Duke University School of Medicine
A pretrained whole-cell segmentation model for spatial transcriptomics that fuses DAPI nuclear images with RNA transcript density to recover cell boundaries.
Halo is a pretrained whole-cell segmentation model for imaging-based spatial transcriptomics, developed by Xingyuan Zhang, Haotian Zhuang, and Zhicheng Ji at the Duke University School of Medicine and posted to bioRxiv in April 2026. It addresses a persistent bottleneck in platforms such as 10x Genomics Xenium: while a DAPI stain reliably marks cell nuclei, the full cell boundary is rarely imaged directly. Most analysis pipelines default to nuclear expansion — dilating each nucleus by a fixed radius — which ignores true cell shape and frequently misassigns RNA transcripts to neighboring cells, corrupting the single-cell expression matrices that all downstream analysis depends on.
Halo reframes segmentation as a multimodal problem. Rather than relying on nuclear morphology alone, it integrates the spatial distribution of detected RNA transcripts, which trace out cytoplasmic extent, with the DAPI nuclear image. Transcript coordinates are converted into a continuous molecular density map (a "pseudoimage") that can be processed jointly with the nuclear channel inside a single segmentation network.

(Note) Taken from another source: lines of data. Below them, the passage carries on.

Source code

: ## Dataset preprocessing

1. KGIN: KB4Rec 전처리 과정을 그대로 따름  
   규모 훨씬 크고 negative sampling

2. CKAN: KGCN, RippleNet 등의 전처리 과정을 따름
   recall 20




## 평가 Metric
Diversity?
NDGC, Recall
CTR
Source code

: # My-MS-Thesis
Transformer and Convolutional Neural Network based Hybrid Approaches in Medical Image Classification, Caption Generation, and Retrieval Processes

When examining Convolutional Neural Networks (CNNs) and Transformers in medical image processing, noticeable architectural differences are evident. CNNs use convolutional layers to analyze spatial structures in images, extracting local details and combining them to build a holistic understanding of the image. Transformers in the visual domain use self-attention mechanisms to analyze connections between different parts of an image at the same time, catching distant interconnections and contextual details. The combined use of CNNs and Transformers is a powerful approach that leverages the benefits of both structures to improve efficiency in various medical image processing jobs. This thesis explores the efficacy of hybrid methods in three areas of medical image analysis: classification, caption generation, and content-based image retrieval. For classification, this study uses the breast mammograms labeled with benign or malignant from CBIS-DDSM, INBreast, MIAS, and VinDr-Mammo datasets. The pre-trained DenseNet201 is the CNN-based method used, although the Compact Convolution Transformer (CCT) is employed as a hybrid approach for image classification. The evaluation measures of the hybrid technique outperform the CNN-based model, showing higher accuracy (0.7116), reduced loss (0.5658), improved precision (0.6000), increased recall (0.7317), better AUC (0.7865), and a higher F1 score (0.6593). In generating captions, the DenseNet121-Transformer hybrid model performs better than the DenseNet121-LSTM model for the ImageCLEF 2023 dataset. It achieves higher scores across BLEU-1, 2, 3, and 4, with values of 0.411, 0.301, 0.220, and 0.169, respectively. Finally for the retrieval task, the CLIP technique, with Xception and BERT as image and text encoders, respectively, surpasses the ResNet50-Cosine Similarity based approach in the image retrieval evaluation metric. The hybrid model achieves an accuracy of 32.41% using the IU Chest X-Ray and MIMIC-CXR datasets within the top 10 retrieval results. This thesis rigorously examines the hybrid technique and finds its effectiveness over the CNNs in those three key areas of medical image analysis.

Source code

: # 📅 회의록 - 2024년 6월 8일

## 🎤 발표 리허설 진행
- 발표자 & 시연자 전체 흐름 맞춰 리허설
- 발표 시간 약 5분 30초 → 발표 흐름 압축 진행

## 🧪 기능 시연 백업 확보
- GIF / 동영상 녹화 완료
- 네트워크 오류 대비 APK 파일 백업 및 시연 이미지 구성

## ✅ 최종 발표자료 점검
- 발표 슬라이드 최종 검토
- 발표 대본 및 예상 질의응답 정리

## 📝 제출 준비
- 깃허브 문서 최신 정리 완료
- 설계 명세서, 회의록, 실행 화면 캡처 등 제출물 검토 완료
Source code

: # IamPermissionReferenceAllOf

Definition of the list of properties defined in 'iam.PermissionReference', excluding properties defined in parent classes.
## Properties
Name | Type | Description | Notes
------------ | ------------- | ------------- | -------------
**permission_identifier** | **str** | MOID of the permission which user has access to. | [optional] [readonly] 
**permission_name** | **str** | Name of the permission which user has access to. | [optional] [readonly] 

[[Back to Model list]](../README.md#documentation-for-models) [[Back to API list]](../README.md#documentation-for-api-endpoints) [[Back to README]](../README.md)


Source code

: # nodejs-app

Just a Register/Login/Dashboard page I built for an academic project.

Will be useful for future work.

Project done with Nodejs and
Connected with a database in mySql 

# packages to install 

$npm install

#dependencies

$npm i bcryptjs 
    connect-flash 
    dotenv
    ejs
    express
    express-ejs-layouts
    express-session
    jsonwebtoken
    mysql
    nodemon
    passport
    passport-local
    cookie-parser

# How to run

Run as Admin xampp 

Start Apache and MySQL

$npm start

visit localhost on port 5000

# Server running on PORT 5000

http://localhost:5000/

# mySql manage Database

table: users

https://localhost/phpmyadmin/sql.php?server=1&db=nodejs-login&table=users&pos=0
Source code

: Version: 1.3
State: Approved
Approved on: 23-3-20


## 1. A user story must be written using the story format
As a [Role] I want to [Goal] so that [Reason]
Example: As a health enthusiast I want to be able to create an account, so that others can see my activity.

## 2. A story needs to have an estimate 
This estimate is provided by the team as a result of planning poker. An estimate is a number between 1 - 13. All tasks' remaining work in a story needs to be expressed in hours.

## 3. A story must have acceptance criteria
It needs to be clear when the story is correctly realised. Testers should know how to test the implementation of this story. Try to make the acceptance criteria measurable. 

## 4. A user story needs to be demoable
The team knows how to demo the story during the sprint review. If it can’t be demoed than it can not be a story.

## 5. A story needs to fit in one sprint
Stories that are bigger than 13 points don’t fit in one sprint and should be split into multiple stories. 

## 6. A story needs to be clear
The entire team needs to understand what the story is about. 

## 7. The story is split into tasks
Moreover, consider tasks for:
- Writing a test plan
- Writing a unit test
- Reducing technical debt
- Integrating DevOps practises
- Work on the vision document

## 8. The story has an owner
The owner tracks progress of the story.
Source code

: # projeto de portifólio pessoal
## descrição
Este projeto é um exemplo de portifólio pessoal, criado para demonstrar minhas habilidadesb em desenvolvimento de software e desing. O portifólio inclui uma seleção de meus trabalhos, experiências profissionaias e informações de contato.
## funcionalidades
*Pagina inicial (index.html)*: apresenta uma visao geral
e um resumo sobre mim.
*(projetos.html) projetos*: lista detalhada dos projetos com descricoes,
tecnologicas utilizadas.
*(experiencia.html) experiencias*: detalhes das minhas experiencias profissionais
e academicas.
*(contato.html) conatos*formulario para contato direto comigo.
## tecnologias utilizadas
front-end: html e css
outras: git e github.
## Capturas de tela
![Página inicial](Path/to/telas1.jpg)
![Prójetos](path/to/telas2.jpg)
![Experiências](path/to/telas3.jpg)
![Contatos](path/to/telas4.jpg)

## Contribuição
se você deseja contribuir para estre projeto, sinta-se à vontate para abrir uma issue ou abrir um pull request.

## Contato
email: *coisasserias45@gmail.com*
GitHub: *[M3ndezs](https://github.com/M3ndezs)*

What distinguishes Halo from earlier approaches is that it ships as a pretrained model. It is trained once on multimodally stained Xenium samples and, according to the authors, can be applied directly to new datasets and tissue types without dataset-specific retraining — an important practical advantage for labs that lack ground-truth membrane stains for their own tissues.
Halo is built on Cellpose-SAM, a recent vision-transformer-based segmentation foundation model, and is trained on 15 multimodally stained Xenium samples spanning 12 tissue types, including human pancreatic cancer, glioblastoma, melanoma, and lung adenocarcinoma, alongside mouse brain and additional tissues. Inputs are two-channel images: the DAPI nuclear stain and an RNA pseudoimage formed by summing isotropic Gaussian kernels over transcript coordinates. Across diverse held-out tissues, Halo substantially outperforms the standard nuclear-expansion strategy, reaching a median image-based intersection-over-union (IoU) near 0.70 against ground-truth boundaries (roughly +0.15 over expansion) and higher gene-based IoU, and it improves downstream cell-type clustering agreement (ARI/AMI) in nearly all tissues. More faithful boundaries also yield more reliable morphological features such as area, aspect ratio, and roundness.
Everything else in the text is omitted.